-- Opening Marker --
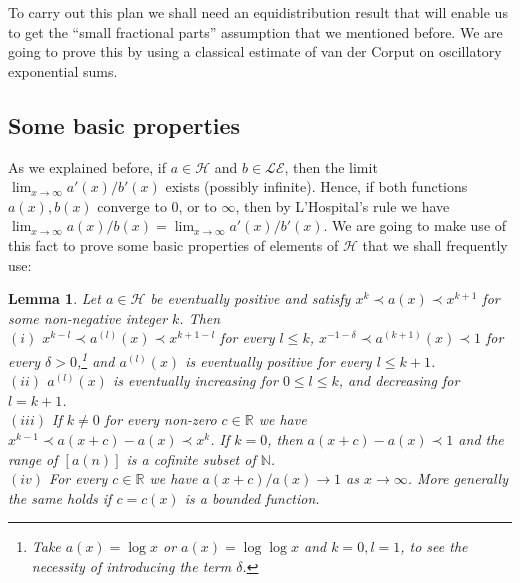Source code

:\documentclass[11pt]{amsart}
\newcommand{\LE}{\mathcal{LE}}
\renewcommand{\H}{\mathcal{H}}
\newcommand{\R}{\mathbb{R}}
\newcommand{\N}{\mathbb{N}}
\theoremstyle{plain}
\newtheorem{lemma}[theorem]{Lemma}
\theoremstyle{definition}
\theoremstyle{remark}
\begin{document}
To carry out this plan we shall need an equidistribution result that
will enable us to get the ``small fractional parts'' assumption that
we mentioned before.  We are going to prove this by using a classical estimate
of van der Corput on oscillatory exponential sums.

\subsection{Some basic properties}
As we explained before,  if $a\in \H$ and $b\in \LE$, then the limit $\lim_{x\to\infty} a'(x)/b'(x)$ exists
(possibly infinite). Hence, if both  functions  $a(x), b(x)$ converge to $0$, or to $\infty$,
then by L'Hospital's rule we have   $\lim_{x\to\infty} a(x)/b(x)=\lim_{x\to\infty} a'(x)/b'(x)$.
  We are going to make use of this fact to  prove
some  basic properties of elements of $\H$ that we
shall frequently use:
\begin{lemma}\label{L:basic}
  Let $a\in \H$ be eventually positive and satisfy $x^{k} \prec
  a(x)\prec x^{k+1}$ for some non-negative integer $k$.
  Then  \\
  $(i)$ $x^{k-l}\prec a^{(l)}(x)\prec x^{k+1-l}$ for every $l\leq k$,
  $x^{-1-\delta}\prec a^{(k+1)}(x)\prec 1$ for every
  $\delta>0$,\footnote{Take $a(x)=\log x$ or $a(x)=\log\log x$ and
    $k=0,l=1$, to see the necessity of introducing the term $\delta$.}
  and $a^{(l)}(x)$ is eventually positive for every $l\leq k+1$.\\
  $(ii)$ $a^{(l)}(x)$
  is eventually increasing for $0\leq l\leq k$, and decreasing for $l=k+1$.\\
  $(iii)$ If $k\neq 0$ for every non-zero $c\in\R$ we have
  $x^{k-1}\prec a(x+c)-a(x)\prec x^k$.
  If $k=0$, then $a(x+c)-a(x)\prec 1$ and the range of $[a(n)]$ is a cofinite subset of $\N$.\\
  $(iv)$ For every $c\in \R$ we have $a(x+c)/a(x)\to 1$ as
  $x\to\infty$. More generally the same holds if $c=c(x)$ is a bounded
  function.
\end{lemma}
\end{document}

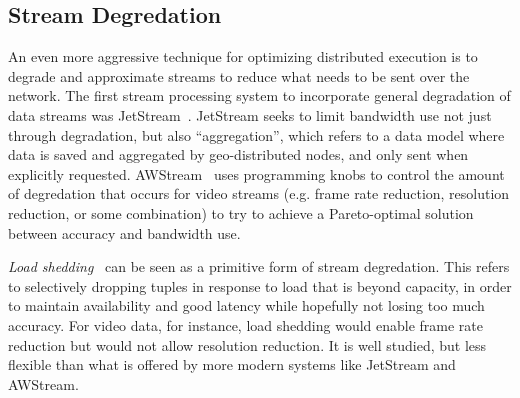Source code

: \subsection{Stream Degredation}

An even more aggressive technique for optimizing distributed execution is to degrade and approximate streams to reduce what needs to be sent over the network.
The first stream processing system to incorporate general degradation of data streams was JetStream~\cite{rabkin2014jetstream}.
JetStream seeks to limit bandwidth use not just through degradation, but also ``aggregation'', which refers to a data model where data is saved and aggregated by geo-distributed nodes, and only sent when explicitly requested.
AWStream~\cite{zhang2018awstream} uses programming knobs to control the amount of degredation that occurs for video streams (e.g. frame rate reduction, resolution reduction, or some combination) to try to achieve a Pareto-optimal solution between accuracy and bandwidth use.

\emph{Load shedding}~\cite{tatbul2003load,tatbul2007staying} can be seen as a primitive form of stream degredation.
This refers to selectively dropping tuples in response to load that is beyond capacity, in order to maintain availability and good latency while hopefully not losing too much accuracy.
For video data, for instance, load shedding would enable frame rate reduction but would not allow resolution reduction. It is well studied, but less flexible than what is offered by more modern systems like JetStream and AWStream.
-- Closing Marker --
Pictures excluded, repeat the records exactly from their opening line through the line containing "will enable us".

REPLY TO THE TASK:
Source code

:\documentclass[11pt]{amsart}
\newcommand{\LE}{\mathcal{LE}}
\renewcommand{\H}{\mathcal{H}}
\newcommand{\R}{\mathbb{R}}
\newcommand{\N}{\mathbb{N}}
\theoremstyle{plain}
\newtheorem{lemma}[theorem]{Lemma}
\theoremstyle{definition}
\theoremstyle{remark}
\begin{document}
To carry out this plan we shall need an equidistribution result that
will enable us to get the ``small fractional parts'' assumption that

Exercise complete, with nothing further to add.